---------- SUPPLIED INFORMATION ----------

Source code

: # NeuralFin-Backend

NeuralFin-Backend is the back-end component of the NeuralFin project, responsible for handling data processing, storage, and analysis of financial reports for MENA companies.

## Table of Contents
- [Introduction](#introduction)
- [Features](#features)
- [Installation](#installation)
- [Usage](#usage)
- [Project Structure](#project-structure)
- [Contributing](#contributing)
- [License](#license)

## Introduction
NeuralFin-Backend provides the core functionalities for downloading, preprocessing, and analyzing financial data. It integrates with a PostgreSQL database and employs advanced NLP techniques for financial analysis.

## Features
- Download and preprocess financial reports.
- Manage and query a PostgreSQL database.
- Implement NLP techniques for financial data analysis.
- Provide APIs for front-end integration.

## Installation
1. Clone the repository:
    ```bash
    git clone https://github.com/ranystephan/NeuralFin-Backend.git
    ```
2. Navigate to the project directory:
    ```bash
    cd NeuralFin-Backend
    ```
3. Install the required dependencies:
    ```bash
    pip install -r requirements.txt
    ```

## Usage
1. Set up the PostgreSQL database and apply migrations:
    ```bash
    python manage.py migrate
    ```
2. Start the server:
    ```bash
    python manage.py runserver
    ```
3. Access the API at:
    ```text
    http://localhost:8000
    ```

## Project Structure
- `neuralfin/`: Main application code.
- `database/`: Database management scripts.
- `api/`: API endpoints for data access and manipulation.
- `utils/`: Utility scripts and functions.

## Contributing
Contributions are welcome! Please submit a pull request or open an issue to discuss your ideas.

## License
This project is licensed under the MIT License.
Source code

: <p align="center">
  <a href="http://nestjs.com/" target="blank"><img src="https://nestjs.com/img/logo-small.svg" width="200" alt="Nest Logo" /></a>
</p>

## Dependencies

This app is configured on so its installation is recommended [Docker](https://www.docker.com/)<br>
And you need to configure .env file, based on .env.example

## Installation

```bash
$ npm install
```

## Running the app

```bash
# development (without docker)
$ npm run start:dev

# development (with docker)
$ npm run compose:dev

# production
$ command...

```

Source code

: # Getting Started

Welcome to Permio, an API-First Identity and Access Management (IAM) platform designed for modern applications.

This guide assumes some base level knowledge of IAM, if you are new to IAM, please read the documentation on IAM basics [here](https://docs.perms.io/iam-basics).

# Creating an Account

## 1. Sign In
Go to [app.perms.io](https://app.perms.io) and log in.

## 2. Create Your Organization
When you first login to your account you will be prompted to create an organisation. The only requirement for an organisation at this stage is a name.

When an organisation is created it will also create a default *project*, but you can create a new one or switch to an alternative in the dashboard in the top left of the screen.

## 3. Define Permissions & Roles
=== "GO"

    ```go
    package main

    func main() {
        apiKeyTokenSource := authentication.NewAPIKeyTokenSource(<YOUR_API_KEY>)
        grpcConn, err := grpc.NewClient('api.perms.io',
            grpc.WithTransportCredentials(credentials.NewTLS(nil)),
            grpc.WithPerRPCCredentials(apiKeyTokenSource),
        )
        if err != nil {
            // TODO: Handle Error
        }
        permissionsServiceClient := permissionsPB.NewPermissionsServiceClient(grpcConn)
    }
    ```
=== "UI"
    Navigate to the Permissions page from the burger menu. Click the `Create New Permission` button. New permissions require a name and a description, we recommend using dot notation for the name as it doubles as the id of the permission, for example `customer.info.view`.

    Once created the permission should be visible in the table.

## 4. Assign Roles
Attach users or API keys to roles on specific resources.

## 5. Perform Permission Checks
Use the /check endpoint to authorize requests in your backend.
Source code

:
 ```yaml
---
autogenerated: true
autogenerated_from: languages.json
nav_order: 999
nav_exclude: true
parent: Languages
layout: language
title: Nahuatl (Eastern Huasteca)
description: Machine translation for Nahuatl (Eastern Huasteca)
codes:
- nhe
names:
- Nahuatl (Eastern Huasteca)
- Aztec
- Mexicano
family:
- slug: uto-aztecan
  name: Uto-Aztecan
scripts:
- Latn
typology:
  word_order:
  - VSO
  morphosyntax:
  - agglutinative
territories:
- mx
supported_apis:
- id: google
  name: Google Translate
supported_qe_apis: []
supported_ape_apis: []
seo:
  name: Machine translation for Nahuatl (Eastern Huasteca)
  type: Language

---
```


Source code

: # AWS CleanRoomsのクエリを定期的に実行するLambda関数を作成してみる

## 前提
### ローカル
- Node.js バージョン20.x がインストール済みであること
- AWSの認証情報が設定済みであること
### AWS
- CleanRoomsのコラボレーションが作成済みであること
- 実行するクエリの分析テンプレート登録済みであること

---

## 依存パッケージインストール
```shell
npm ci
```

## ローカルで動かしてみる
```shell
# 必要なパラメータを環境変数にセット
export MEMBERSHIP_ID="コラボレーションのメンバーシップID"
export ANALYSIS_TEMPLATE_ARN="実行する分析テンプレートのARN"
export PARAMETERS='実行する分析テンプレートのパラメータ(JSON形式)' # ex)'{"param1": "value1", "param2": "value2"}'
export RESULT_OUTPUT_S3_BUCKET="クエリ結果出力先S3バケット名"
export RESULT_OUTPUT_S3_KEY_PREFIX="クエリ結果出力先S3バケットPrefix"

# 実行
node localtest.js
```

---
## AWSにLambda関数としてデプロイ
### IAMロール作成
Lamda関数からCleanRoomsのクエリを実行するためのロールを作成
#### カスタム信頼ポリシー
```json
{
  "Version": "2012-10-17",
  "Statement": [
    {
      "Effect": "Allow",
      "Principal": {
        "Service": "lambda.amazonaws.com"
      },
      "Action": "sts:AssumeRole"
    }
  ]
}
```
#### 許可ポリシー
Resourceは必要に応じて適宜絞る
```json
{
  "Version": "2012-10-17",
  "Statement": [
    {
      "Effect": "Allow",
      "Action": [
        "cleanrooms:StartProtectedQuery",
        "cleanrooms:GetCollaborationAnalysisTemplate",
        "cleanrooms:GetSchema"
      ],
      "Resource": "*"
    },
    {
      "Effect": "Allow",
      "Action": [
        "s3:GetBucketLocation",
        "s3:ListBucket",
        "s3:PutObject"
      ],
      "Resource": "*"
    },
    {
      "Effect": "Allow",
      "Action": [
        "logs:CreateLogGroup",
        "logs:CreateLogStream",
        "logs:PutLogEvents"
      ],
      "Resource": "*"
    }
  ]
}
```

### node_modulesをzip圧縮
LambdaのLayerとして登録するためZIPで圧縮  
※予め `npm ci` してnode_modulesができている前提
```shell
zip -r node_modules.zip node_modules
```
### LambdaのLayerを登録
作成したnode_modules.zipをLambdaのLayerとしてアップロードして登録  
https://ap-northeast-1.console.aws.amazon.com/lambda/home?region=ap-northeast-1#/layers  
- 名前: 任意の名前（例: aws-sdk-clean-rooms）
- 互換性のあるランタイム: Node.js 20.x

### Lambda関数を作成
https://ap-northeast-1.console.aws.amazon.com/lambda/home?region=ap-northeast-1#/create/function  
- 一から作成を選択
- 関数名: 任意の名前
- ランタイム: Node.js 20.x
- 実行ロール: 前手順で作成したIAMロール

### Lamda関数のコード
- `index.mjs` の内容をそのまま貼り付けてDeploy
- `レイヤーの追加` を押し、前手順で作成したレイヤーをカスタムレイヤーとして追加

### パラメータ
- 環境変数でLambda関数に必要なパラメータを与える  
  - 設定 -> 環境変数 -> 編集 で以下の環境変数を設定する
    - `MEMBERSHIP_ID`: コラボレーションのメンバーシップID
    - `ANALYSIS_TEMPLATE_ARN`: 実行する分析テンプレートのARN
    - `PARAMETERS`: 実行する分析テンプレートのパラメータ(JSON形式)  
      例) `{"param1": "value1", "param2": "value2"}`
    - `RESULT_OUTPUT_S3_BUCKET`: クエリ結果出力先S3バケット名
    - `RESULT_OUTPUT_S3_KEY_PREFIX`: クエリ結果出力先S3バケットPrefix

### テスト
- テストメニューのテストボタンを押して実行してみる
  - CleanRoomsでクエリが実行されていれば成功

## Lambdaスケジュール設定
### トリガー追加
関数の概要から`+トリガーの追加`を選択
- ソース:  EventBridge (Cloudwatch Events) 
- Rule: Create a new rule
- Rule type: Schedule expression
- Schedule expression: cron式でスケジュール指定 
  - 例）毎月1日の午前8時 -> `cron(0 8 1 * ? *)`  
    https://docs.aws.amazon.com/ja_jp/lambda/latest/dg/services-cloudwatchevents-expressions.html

----------

__WHAT TO DO__: Return only the part of the records above that opens with the line containing "NeuralFin-Backend provides the" and closes with the line containing "Database management scripts.", ends included.

__SOLUTION TO THIS TASK__:
NeuralFin-Backend provides the core functionalities for downloading, preprocessing, and analyzing financial data. It integrates with a PostgreSQL database and employs advanced NLP techniques for financial analysis.

## Features
- Download and preprocess financial reports.
- Manage and query a PostgreSQL database.
- Implement NLP techniques for financial data analysis.
- Provide APIs for front-end integration.

## Installation
1. Clone the repository:
    ```bash
    git clone https://github.com/ranystephan/NeuralFin-Backend.git
    ```
2. Navigate to the project directory:
    ```bash
    cd NeuralFin-Backend
    ```
3. Install the required dependencies:
    ```bash
    pip install -r requirements.txt
    ```

## Usage
1. Set up the PostgreSQL database and apply migrations:
    ```bash
    python manage.py migrate
    ```
2. Start the server:
    ```bash
    python manage.py runserver
    ```
3. Access the API at:
    ```text
    http://localhost:8000
    ```

## Project Structure
- `neuralfin/`: Main application code.
- `database/`: Database management scripts.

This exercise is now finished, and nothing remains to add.